O atraso nas apresentações se deu devido a mais um evento escolar, chamado Sarau Literário, que acabou cobrando a atenção da turma de 9º ano, pois estes precisavam ensaiar peças e esquetes durante o período das aulas. Em decorrência desse atraso, não será aprofundada a avaliação do seminário como instrumento durante a fase de análise desta proposta metodológica, porém ressalta-se como mecanismo pedagógico, por sua capacidade de mobilização da turma.

Um modo de tornar o seminário mais atraente aos alunos foi torná-lo avaliativo do ponto de vista individual, como supracitado, como também do ponto de vista coletivo. O seminário havia sido planejado para ser aberto para toda escola, mas diante da resistência dos alunos e do prazo curto, optou-se por mantê-lo restrito à turma. Apesar disso, foi montada toda uma estrutura para a sua apresentação. Uma mesa foi montada na sala de aula, com as cadeiras em formato de auditório. Adotou-se o seminário, a partir de um modelo competitivo. O grupo que obtivessem melhor nota receberia uma premiação em livros - um para cada integrante da equipe. Inspirados nas regras de leitura de Mortimer Adler, os critérios de avaliação do Seminário de Filosofia foram: 1. Domínio do assunto e dos termos (Compreensão geral do tema); 2. Coerência e coesão na apresentação (Estruturação da exposição); 3. Capacidade de elaborar perguntas (Capacidade argumentativa); 4. Clareza e domínio do tempo (Capacidade retórica) e 5. Capacidade de crítica ao assunto (Pensamento crítico e posicionamento diante do exposto).

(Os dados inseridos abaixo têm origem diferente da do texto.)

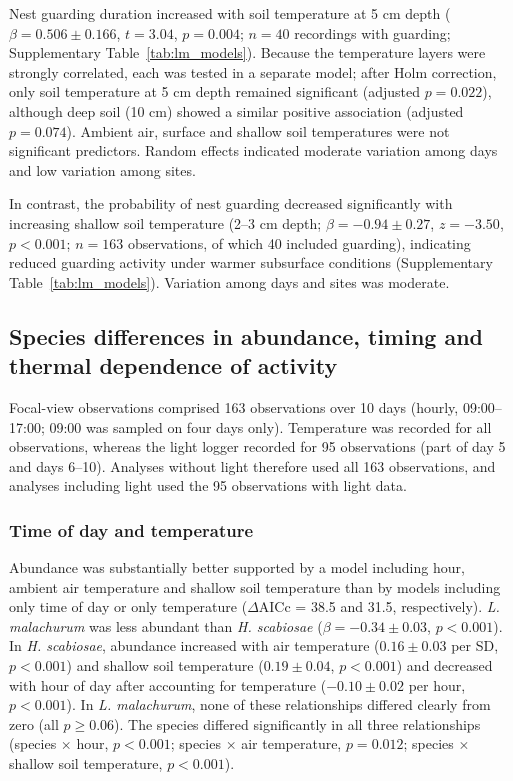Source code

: \documentclass[11pt,a4paper]{article}
\begin{document}
Nest guarding duration increased with soil temperature at 5 cm depth ($\beta = 0.506 \pm 0.166$, $t = 3.04$, $p = 0.004$; $n = 40$ recordings with guarding; Supplementary Table~\ref{tab:lm_models}). Because the temperature layers were strongly correlated, each was tested in a separate model; after Holm correction, only soil temperature at 5 cm depth remained significant (adjusted $p = 0.022$), although deep soil (10 cm) showed a similar positive association (adjusted $p = 0.074$). Ambient air, surface and shallow soil temperatures were not significant predictors. Random effects indicated moderate variation among days and low variation among sites.

In contrast, the probability of nest guarding decreased significantly with increasing shallow soil temperature (2--3 cm depth; $\beta = -0.94 \pm 0.27$, $z = -3.50$, $p < 0.001$; $n = 163$ observations, of which 40 included guarding), indicating reduced guarding activity under warmer subsurface conditions (Supplementary Table~\ref{tab:lm_models}). Variation among days and sites was moderate.

\subsection{Species differences in abundance, timing and thermal dependence of activity}

Focal-view observations comprised 163 observations over 10 days (hourly, 09:00--17:00; 09:00 was sampled on four days only). Temperature was recorded for all observations, whereas the light logger recorded for 95 observations (part of day 5 and days 6--10). Analyses without light therefore used all 163 observations, and analyses including light used the 95 observations with light data.

\subsubsection{Time of day and temperature}

Abundance was substantially better supported by a model including hour, ambient air temperature and shallow soil temperature than by models including only time of day or only temperature ($\Delta$AICc = 38.5 and 31.5, respectively). \textit{L. malachurum} was less abundant than \textit{H. scabiosae} ($\beta = -0.34 \pm 0.03$, $p < 0.001$). In \textit{H. scabiosae}, abundance increased with air temperature ($0.16 \pm 0.03$ per SD, $p < 0.001$) and shallow soil temperature ($0.19 \pm 0.04$, $p < 0.001$) and decreased with hour of day after accounting for temperature ($-0.10 \pm 0.02$ per hour, $p < 0.001$). In \textit{L. malachurum}, none of these relationships differed clearly from zero (all $p \geq 0.06$). The species differed significantly in all three relationships (species $\times$ hour, $p < 0.001$; species $\times$ air temperature, $p = 0.012$; species $\times$ shallow soil temperature, $p < 0.001$).
\end{document}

Uma última reunião com os líderes dos grupos foi marcada no dia 13 de novembro para apresentar as regras e molde das apresentações. Cada equipe deveria apresentar seu seminário em cerca de 15 minutos, tendo cinco minutos para responder questões interpostas pelos colegas de sala. O tempo destinado a todas as apresentações foi de 120 minutos e para todo seminário de 150 minutos (três horários de aula, duas horas e meia), contando com atrasos e abertura e finalização. A execução do seminário ocorreu no dia 20 de novembro com a participação da turma.